Сердце… его ирландцы не тренированные моржи. Да и не каждый морж выдержит такой заплыв, будучи вымотанным трёхнедельным переходом. Тем паче, при заплыве нужно ещё и ломать своим телом тонкий ледок, из-за чего неширокую в общем-то речку переплывали минуты три.
Доплыв, кельты наскоро оделись и в бешеном темпе принялись за работу. Очистив от коры с десяток стволов больших деревьев, смазали их маслом и перекинули верёвки, мотки которых тащили с собой на плотиках.
Привязав к концам тяжёлые сучья, бойцы подбежали к берегу и начали раскручивать их над головой. Через Отаву перелетели только четыре, остальные упали неподалёку от берега. За ними тут же кинулись добровольцы – благо, не хватило всего нескольких метров, а ледок уже сломан.
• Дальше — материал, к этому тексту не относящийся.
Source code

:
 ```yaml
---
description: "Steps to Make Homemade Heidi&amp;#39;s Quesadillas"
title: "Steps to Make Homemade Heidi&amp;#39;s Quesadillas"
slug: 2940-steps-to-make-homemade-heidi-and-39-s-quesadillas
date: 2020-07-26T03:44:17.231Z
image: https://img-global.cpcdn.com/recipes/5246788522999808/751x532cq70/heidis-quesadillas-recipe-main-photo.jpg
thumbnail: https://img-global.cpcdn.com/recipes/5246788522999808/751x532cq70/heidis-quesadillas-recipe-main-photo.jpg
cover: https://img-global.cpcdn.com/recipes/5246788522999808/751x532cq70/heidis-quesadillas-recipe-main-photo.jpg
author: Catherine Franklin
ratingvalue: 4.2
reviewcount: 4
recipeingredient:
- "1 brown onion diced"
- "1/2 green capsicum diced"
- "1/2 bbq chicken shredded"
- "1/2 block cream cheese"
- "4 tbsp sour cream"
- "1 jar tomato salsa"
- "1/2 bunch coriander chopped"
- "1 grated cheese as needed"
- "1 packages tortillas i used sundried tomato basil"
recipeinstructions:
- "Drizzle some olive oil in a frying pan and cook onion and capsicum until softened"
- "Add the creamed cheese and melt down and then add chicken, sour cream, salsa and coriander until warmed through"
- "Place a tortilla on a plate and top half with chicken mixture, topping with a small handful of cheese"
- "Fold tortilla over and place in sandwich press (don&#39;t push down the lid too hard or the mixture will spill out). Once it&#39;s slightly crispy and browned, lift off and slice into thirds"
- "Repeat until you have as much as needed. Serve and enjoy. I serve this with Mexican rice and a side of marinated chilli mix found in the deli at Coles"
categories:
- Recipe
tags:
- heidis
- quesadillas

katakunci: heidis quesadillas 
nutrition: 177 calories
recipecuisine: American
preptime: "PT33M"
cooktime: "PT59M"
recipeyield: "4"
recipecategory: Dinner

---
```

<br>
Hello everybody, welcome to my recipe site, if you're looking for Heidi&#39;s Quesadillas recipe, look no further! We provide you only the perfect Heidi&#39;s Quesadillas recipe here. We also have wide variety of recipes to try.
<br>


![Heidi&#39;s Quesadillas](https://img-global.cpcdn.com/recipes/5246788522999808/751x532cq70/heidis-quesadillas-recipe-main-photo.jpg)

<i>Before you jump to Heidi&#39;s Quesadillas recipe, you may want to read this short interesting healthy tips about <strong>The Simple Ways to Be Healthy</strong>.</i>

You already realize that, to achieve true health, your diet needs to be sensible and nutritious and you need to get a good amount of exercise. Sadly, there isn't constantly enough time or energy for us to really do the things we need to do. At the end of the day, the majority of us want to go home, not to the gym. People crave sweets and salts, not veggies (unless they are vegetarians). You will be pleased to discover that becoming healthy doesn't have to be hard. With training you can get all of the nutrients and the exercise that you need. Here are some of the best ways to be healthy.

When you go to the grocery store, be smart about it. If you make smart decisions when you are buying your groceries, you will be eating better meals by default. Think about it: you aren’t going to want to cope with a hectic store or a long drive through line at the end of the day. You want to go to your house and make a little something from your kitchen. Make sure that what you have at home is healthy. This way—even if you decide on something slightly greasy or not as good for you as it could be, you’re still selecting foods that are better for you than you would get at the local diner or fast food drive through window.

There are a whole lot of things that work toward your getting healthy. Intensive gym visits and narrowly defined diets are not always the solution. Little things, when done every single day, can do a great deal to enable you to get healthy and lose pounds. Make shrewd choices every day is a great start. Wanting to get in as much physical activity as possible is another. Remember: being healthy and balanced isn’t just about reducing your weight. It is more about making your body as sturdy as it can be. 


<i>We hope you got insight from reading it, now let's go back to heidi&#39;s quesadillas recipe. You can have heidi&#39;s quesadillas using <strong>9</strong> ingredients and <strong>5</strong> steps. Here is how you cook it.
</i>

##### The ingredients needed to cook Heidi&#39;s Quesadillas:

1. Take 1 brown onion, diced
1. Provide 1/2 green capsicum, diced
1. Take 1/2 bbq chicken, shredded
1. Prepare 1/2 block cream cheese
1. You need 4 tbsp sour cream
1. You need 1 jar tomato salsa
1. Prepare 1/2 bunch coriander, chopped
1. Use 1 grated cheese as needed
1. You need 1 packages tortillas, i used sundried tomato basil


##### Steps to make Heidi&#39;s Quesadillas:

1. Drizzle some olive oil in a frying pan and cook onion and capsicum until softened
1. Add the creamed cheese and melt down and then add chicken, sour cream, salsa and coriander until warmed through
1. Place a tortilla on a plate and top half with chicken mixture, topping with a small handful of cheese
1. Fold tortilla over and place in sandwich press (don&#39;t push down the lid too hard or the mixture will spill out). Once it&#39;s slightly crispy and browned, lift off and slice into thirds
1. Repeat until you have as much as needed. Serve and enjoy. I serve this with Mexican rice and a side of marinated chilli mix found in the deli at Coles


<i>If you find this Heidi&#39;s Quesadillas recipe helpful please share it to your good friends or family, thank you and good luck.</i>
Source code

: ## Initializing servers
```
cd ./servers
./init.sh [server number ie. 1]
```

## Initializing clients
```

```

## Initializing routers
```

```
Через минуту последовал второй заброс. Теперь середина мотка опоясывала промазанный маслом ствол, а оба конца находились на берегу, в расположении батальона.
– Добровольцы, – негромко сказал Фокадан. Солдаты замялись, поняв наконец, что им предстоит.
– Давай я, командир, – шагнул вперёд ординарец. Раздевшись, Роберт Конноли плотно упаковал патроны в средину получившегося тючка. Затем, под нервные смешки приятелей, привязал верёвку к солдатскому ремню – единственной детали одежды, оставшейся на нём, и зашёл в воду по колено.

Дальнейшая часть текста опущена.